◆ **Action item**
Repeat the stretch of entries below from the line with "- [ ] 결과 메시지 출력" through the line with "- [Exercise 4: Mirror". Include both ends and add nothing.

[Records from a collection]
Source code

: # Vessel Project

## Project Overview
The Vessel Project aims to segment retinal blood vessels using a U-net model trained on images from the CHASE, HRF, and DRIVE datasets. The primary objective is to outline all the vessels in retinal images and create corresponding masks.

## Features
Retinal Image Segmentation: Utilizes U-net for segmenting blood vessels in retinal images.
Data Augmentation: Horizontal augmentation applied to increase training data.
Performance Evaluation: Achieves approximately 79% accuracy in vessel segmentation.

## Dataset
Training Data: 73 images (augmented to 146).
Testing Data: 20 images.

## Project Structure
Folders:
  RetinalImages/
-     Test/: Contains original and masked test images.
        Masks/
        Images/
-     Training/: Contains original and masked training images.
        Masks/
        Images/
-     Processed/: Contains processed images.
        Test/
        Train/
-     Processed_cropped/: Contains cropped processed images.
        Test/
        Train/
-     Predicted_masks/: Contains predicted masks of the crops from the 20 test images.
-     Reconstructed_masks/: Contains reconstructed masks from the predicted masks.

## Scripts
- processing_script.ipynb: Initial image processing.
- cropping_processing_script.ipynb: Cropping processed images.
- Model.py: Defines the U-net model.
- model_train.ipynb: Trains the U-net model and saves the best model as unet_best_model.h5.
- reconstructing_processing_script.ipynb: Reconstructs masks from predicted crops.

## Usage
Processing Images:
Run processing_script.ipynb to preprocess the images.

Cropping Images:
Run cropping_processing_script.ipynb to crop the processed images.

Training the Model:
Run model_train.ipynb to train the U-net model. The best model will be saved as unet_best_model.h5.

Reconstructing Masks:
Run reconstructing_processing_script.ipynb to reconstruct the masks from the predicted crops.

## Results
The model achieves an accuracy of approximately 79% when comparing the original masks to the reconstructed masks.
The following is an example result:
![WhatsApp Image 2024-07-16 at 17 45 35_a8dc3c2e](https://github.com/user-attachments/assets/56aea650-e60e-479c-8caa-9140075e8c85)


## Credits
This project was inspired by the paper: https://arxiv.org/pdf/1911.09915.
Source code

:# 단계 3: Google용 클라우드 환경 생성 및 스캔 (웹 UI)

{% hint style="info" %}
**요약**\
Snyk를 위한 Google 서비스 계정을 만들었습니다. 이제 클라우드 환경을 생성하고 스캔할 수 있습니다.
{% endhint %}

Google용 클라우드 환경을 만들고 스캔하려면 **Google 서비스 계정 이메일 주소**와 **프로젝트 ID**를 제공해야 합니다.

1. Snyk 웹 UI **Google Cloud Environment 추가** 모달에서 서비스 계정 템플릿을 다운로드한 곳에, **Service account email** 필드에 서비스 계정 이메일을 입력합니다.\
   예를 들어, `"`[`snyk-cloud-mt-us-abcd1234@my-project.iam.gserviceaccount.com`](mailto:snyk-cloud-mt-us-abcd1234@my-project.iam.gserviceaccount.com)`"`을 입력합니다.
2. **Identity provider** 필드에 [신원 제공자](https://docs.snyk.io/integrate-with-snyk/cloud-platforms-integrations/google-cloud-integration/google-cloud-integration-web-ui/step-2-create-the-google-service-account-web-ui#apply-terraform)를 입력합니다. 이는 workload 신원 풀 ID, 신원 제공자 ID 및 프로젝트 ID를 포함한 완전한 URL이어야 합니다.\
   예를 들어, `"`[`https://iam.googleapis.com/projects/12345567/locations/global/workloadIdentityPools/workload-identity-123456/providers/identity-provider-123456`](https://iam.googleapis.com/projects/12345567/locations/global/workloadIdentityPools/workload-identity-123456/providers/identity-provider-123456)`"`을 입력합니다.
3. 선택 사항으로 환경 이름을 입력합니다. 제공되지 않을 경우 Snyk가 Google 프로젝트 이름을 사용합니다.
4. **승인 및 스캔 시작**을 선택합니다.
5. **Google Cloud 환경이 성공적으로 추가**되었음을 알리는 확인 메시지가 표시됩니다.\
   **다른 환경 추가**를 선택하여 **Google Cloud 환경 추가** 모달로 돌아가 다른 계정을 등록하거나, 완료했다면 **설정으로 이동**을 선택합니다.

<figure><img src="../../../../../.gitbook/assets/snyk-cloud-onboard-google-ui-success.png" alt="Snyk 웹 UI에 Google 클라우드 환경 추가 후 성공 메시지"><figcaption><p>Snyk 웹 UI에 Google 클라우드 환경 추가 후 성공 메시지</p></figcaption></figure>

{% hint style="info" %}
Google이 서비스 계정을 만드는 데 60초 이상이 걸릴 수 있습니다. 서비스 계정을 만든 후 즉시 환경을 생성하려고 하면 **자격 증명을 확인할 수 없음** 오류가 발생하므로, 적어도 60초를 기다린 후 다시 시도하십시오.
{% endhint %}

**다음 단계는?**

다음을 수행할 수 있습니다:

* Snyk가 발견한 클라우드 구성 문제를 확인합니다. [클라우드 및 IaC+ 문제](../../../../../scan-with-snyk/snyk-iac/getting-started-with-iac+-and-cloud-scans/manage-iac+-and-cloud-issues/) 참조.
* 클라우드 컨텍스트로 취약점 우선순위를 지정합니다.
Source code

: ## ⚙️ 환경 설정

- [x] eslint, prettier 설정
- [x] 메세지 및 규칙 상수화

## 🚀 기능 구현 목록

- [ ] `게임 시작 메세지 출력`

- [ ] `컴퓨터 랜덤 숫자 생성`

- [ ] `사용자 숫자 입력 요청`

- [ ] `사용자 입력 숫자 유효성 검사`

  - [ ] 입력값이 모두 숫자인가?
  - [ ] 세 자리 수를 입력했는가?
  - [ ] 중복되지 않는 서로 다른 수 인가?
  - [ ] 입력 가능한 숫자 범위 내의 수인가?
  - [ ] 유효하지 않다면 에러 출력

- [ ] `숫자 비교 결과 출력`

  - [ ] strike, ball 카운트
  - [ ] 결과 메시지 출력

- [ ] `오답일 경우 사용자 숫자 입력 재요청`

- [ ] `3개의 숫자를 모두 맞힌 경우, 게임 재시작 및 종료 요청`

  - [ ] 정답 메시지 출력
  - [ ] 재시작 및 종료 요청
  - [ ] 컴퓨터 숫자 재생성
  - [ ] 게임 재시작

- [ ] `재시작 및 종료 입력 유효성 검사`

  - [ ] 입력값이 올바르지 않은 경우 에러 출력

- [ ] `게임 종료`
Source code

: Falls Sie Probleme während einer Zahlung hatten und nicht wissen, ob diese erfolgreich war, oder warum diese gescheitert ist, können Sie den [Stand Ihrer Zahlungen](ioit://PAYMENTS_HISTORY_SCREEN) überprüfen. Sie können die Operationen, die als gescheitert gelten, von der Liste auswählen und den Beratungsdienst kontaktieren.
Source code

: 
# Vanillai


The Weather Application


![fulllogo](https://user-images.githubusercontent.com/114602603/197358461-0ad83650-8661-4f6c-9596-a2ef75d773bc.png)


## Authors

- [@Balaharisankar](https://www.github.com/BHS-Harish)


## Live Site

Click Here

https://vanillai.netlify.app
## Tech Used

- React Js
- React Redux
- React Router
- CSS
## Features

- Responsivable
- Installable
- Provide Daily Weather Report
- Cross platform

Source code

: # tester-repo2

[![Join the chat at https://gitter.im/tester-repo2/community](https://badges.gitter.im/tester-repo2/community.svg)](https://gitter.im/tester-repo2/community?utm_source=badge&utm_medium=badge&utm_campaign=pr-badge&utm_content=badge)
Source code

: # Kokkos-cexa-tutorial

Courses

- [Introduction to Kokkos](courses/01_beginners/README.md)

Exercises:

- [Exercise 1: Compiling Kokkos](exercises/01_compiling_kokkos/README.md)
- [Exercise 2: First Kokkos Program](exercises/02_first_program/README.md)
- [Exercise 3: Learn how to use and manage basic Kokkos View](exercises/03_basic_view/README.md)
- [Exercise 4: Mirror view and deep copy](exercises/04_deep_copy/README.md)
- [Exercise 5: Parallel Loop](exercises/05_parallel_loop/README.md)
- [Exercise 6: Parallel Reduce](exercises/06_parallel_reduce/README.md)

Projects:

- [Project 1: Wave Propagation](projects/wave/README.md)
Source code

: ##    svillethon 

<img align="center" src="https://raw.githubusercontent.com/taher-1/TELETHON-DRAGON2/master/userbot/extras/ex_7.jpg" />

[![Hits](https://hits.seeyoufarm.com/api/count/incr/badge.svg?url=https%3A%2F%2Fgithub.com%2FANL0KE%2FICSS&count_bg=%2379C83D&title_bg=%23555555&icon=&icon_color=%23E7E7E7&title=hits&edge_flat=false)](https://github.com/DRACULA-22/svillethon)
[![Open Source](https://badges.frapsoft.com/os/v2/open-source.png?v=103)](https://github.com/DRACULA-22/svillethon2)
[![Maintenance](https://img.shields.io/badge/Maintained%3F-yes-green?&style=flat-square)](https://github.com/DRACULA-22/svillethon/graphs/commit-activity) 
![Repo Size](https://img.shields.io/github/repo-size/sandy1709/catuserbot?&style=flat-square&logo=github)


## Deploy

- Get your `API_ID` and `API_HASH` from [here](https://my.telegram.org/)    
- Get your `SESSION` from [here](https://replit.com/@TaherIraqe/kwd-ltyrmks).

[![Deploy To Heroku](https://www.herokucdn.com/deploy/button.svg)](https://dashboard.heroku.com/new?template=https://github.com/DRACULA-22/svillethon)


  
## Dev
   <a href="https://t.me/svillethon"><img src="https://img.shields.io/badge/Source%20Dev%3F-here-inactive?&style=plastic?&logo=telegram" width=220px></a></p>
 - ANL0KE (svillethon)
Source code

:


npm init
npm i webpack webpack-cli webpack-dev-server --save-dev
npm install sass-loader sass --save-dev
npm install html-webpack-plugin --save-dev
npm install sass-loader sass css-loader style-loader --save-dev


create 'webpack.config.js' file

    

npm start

◆ **The completed task**
  - [ ] 결과 메시지 출력

- [ ] `오답일 경우 사용자 숫자 입력 재요청`

- [ ] `3개의 숫자를 모두 맞힌 경우, 게임 재시작 및 종료 요청`

  - [ ] 정답 메시지 출력
  - [ ] 재시작 및 종료 요청
  - [ ] 컴퓨터 숫자 재생성
  - [ ] 게임 재시작

- [ ] `재시작 및 종료 입력 유효성 검사`

  - [ ] 입력값이 올바르지 않은 경우 에러 출력

- [ ] `게임 종료`
Source code

: Falls Sie Probleme während einer Zahlung hatten und nicht wissen, ob diese erfolgreich war, oder warum diese gescheitert ist, können Sie den [Stand Ihrer Zahlungen](ioit://PAYMENTS_HISTORY_SCREEN) überprüfen. Sie können die Operationen, die als gescheitert gelten, von der Liste auswählen und den Beratungsdienst kontaktieren.
Source code

: 
# Vanillai


The Weather Application


![fulllogo](https://user-images.githubusercontent.com/114602603/197358461-0ad83650-8661-4f6c-9596-a2ef75d773bc.png)


## Authors

- [@Balaharisankar](https://www.github.com/BHS-Harish)


## Live Site

Click Here

https://vanillai.netlify.app
## Tech Used

- React Js
- React Redux
- React Router
- CSS
## Features

- Responsivable
- Installable
- Provide Daily Weather Report
- Cross platform

Source code

: # tester-repo2

[![Join the chat at https://gitter.im/tester-repo2/community](https://badges.gitter.im/tester-repo2/community.svg)](https://gitter.im/tester-repo2/community?utm_source=badge&utm_medium=badge&utm_campaign=pr-badge&utm_content=badge)
Source code

: # Kokkos-cexa-tutorial

Courses

- [Introduction to Kokkos](courses/01_beginners/README.md)

Exercises:

- [Exercise 1: Compiling Kokkos](exercises/01_compiling_kokkos/README.md)
- [Exercise 2: First Kokkos Program](exercises/02_first_program/README.md)
- [Exercise 3: Learn how to use and manage basic Kokkos View](exercises/03_basic_view/README.md)
- [Exercise 4: Mirror view and deep copy](exercises/04_deep_copy/README.md)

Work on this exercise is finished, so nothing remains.